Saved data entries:
•••••

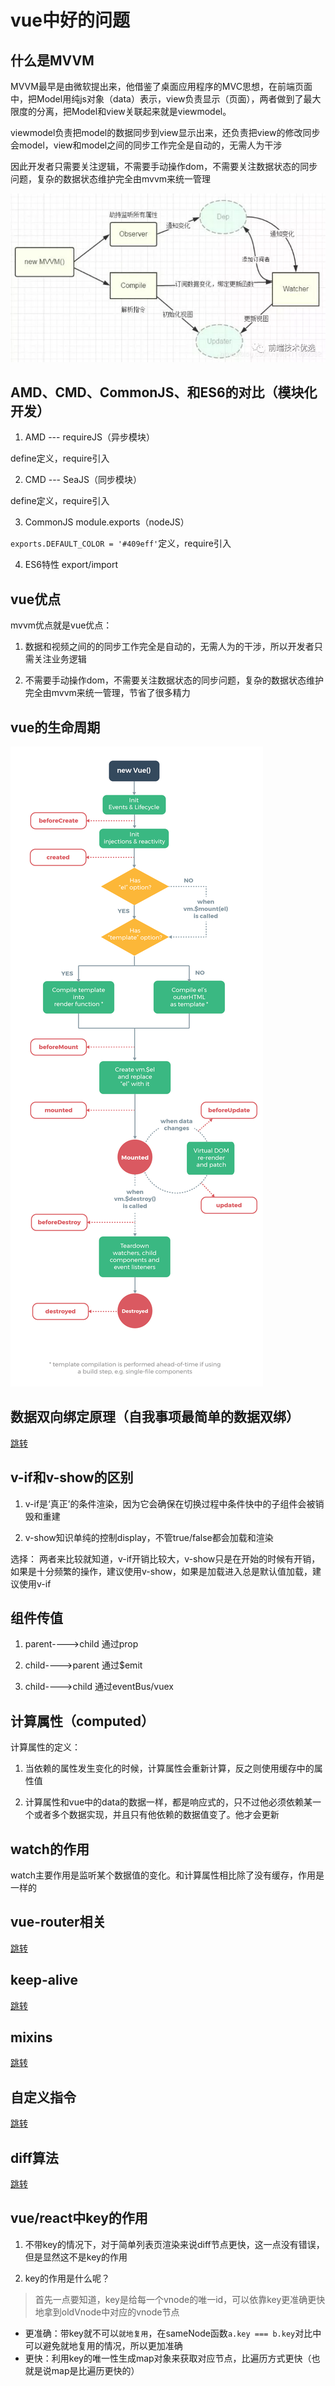 # vue中好的问题

## 什么是MVVM

MVVM最早是由微软提出来，他借鉴了桌面应用程序的MVC思想，在前端页面中，把Model用纯js对象（data）表示，view负责显示（页面），两者做到了最大限度的分离，把Model和view关联起来就是viewmodel。

viewmodel负责把model的数据同步到view显示出来，还负责把view的修改同步会model，view和model之间的同步工作完全是自动的，无需人为干涉

因此开发者只需要关注逻辑，不需要手动操作dom，不需要关注数据状态的同步问题，复杂的数据状态维护完全由mvvm来统一管理

![图解](../.vuepress/public/img/vue/mvvm.png)

## AMD、CMD、CommonJS、和ES6的对比（模块化开发）

1. AMD --- requireJS（异步模块）

define定义，require引入

2. CMD --- SeaJS（同步模块）

define定义，require引入

3. CommonJS  module.exports（nodeJS）

`exports.DEFAULT_COLOR = '#409eff'`定义，require引入

4. ES6特性 export/import

## vue优点

mvvm优点就是vue优点：

1. 数据和视频之间的的同步工作完全是自动的，无需人为的干涉，所以开发者只需关注业务逻辑

2. 不需要手动操作dom，不需要关注数据状态的同步问题，复杂的数据状态维护完全由mvvm来统一管理，节省了很多精力

## vue的生命周期

![图解](../.vuepress/public/img/vue/vue-hook.png)

## 数据双向绑定原理（自我事项最简单的数据双绑）

[跳转](/JavaScript/对象.html#其他方法)

## v-if和v-show的区别

1. v-if是‘真正’的条件渲染，因为它会确保在切换过程中条件快中的子组件会被销毁和重建

2. v-show知识单纯的控制display，不管true/false都会加载和渲染

选择： 两者来比较就知道，v-if开销比较大，v-show只是在开始的时候有开销，如果是十分频繁的操作，建议使用v-show，如果是加载进入总是默认值加载，建议使用v-if

## 组件传值

1. parent---->child 通过prop

2. child---->parent 通过$emit

3. child---->child 通过eventBus/vuex

## 计算属性（computed）

计算属性的定义：

1. 当依赖的属性发生变化的时候，计算属性会重新计算，反之则使用缓存中的属性值

2. 计算属性和vue中的data的数据一样，都是响应式的，只不过他必须依赖某一个或者多个数据实现，并且只有他依赖的数据值变了。他才会更新

## watch的作用

watch主要作用是监听某个数据值的变化。和计算属性相比除了没有缓存，作用是一样的

## vue-router相关

[跳转](./vue-router的两种mode.html#vue-router)

## keep-alive

[跳转](./keep-alive.html)

## mixins

[跳转](./mixins.html)

## 自定义指令

[跳转](./自定义指令.html)

## diff算法

[跳转](./diff.html)

## vue/react中key的作用

1. 不带key的情况下，对于简单列表页渲染来说diff节点更快，这一点没有错误，但是显然这不是key的作用

2. key的作用是什么呢？
  > 首先一点要知道，key是给每一个vnode的唯一id，可以依靠key更准确更快地拿到oldVnode中对应的vnode节点

  * 更准确：带key就不可以`就地复用`，在sameNode函数` a.key === b.key `对比中可以避免就地复用的情况，所以更加准确
  * 更快：利用key的唯一性生成map对象来获取对应节点，比遍历方式更快（也就是说map是比遍历更快的）

<back-to-top />

<gitask />
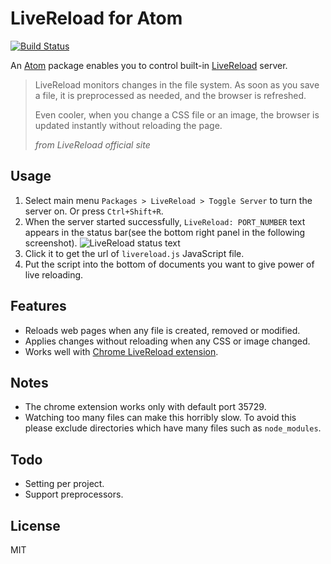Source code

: # LiveReload for Atom

[![Build Status](https://travis-ci.org/taggon/livereload.svg)](https://travis-ci.org/taggon/livereload)

An [Atom](https://atom.io/) package enables you to control built-in [LiveReload](http://livereload.com/) server.
> LiveReload monitors changes in the file system. As soon as you save a file, it is preprocessed as needed, and the browser is refreshed.
>
> Even cooler, when you change a CSS file or an image, the browser is updated instantly without reloading the page.
>
> *from LiveReload official site*

## Usage
1. Select main menu `Packages > LiveReload > Toggle Server` to turn the server on. Or press `Ctrl+Shift+R`.
2. When the server started successfully, `LiveReload: PORT_NUMBER` text appears in the status bar(see the bottom right panel in the following screenshot).
   ![LiveReload status text](https://cloud.githubusercontent.com/assets/212034/3565696/c50f01ce-0aca-11e4-991e-4cb8475364c4.png)
3. Click it to get the url of `livereload.js` JavaScript file.
4. Put the script into the bottom of documents you want to give power of live reloading.

## Features
* Reloads web pages when any file is created, removed or modified.
* Applies changes without reloading when any CSS or image changed.
* Works well with [Chrome LiveReload extension](https://chrome.google.com/webstore/detail/livereload/jnihajbhpnppcggbcgedagnkighmdlei?hl=en).

## Notes
* The chrome extension works only with default port 35729.
* Watching too many files can make this horribly slow. To avoid this please exclude directories which have many files such as `node_modules`.

## Todo
* Setting per project.
* Support preprocessors.

## License
MIT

•••••

• **GOAL OF THE EXERCISE**
Find every line in the records that uses the string "text", then copy it.

• **TASK OUTPUT**
2. When the server started successfully, `LiveReload: PORT_NUMBER` text appears in the status bar(see the bottom right panel in the following screenshot).
   ![LiveReload status text](https://cloud.githubusercontent.com/assets/212034/3565696/c50f01ce-0aca-11e4-991e-4cb8475364c4.png)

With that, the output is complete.